Common FAFSA Mistakes to Avoid
Lynn O'Shaughnessy, who covers colleges for U.S. News & World Report, recently gave some tips to avoid FAFSA flubs. We'll cover them here, but before we do, remember that there are also web videos to help explain how to apply for college financial aid, and that make it fun. Here's one of our favorites:
Here's a shortened rundown of O'Shaughnessy's tips for avoiding errors:
Don't wait. Don't procrastinate until April, when income taxes are due, or you could miss the deadlines for state financial aid assistance and help for your child's school. Fill out the FAFSA with estimated tax numbers if your incomes taxes aren't filed promptly, and update them online later.

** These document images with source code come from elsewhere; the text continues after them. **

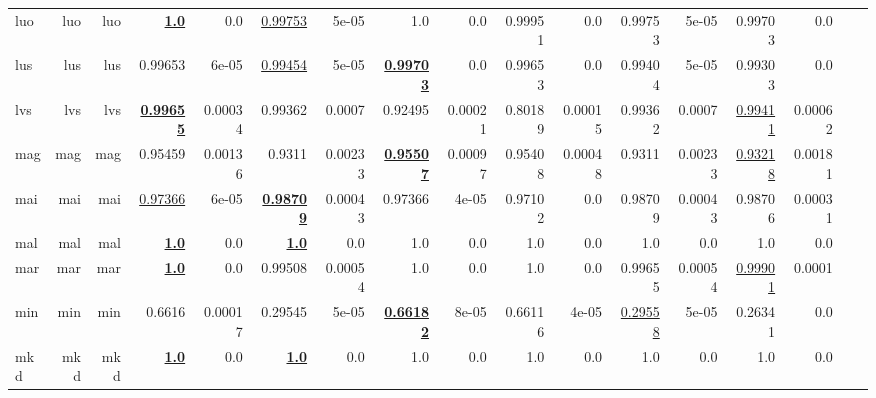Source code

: \documentclass[11pt]{article}
\begin{document}
\begin{table*}[h]
{\begin{tabular}{lrrrrrrrrrrrrrrrr}
luo         & luo         & luo         & \textbf{\underline{1.0}}         & 0.0         & \underline{0.99753}         & 5e-05         & 1.0         & 0.0         & 0.99951         & 0.0         & 0.99753         & 5e-05         & 0.99703         & 0.0         \\
lus         & lus         & lus         & 0.99653         & 6e-05         & \underline{0.99454}         & 5e-05         & \textbf{\underline{0.99703}}         & 0.0         & 0.99653         & 0.0         & 0.99404         & 5e-05         & 0.99303         & 0.0         \\
lvs         & lvs         & lvs         & \textbf{\underline{0.99655}}         & 0.00034         & 0.99362         & 0.0007         & 0.92495         & 0.00021         & 0.80189         & 0.00015         & 0.99362         & 0.0007         & \underline{0.99411}         & 0.00062         \\
mag         & mag         & mag         & 0.95459         & 0.00136         & 0.9311         & 0.00233         & \textbf{\underline{0.95507}}         & 0.00097         & 0.95408         & 0.00048         & 0.9311         & 0.00233         & \underline{0.93218}         & 0.00181         \\
mai         & mai         & mai         & \underline{0.97366}         & 6e-05         & \textbf{\underline{0.98709}}         & 0.00043         & 0.97366         & 4e-05         & 0.97102         & 0.0         & 0.98709         & 0.00043         & 0.98706         & 0.00031         \\
mal         & mal         & mal         & \textbf{\underline{1.0}}         & 0.0         & \textbf{\underline{1.0}}         & 0.0         & 1.0         & 0.0         & 1.0         & 0.0         & 1.0         & 0.0         & 1.0         & 0.0         \\
mar         & mar         & mar         & \textbf{\underline{1.0}}         & 0.0         & 0.99508         & 0.00054         & 1.0         & 0.0         & 1.0         & 0.0         & 0.99655         & 0.00054         & \underline{0.99901}         & 0.0001         \\
min         & min         & min         & 0.6616         & 0.00017         & 0.29545         & 5e-05         & \textbf{\underline{0.66182}}         & 8e-05         & 0.66116         & 4e-05         & \underline{0.29558}         & 5e-05         & 0.26341         & 0.0         \\
mkd         & mkd         & mkd         & \textbf{\underline{1.0}}         & 0.0         & \textbf{\underline{1.0}}         & 0.0         & 1.0         & 0.0         & 1.0         & 0.0         & 1.0         & 0.0         & 1.0         & 0.0         \\

\end{tabular}}
\end{table*}
\end{document}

Don't mention retirement assets: The FAFSA doesn't want to know about money that you have in such vehicles as 401(k) plans, Individual Retirement Accounts and other qualified retirement plans. If you mention these assets on your FAFSA, your chances for need-based financial aid will shrink.
No home equity: The FAFSA won't ask if you own your residence, so any home equity that you enjoy won't hurt your chances for need-based aid. The federal financial aid form does inquire about second homes and real estate investments.

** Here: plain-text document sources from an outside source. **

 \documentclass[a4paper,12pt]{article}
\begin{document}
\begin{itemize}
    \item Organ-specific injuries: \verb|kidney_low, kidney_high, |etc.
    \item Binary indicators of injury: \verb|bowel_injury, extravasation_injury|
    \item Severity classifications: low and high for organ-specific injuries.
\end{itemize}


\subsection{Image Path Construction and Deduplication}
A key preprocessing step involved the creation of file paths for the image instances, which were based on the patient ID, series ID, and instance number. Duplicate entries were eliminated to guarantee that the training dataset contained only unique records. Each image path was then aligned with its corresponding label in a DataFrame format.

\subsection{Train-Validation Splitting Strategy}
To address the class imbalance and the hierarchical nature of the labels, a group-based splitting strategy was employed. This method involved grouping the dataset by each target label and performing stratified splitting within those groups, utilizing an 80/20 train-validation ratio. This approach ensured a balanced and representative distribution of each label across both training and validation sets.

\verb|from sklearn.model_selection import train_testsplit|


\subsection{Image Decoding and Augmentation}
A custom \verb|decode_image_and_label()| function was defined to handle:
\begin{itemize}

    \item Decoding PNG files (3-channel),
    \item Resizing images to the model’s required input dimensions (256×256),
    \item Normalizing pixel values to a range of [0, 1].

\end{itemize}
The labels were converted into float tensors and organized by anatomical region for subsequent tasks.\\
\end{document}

Divorced? When parents are divorced or separated, make sure the right one fills out the financial aid form. The parent who is the legal custodial guardian won't necessarily be the one to complete the FAFSA. The parent responsible for filling out the form will be the one who has lived with the student for most of the year. Ideally, the divorced or separated parent who handles the FAFSA will be the one with the lowest income.
Get help: Call the government's toll-free number: (800) 433-3243. You also can take advantage of the government's online chat sessions by using FAFSA on the Web Customer Service Live Help from Monday through Saturday.
Correct mistakes: Return to your online form and click on "Make FAFSA Corrections." The government will process your changes within three to five days.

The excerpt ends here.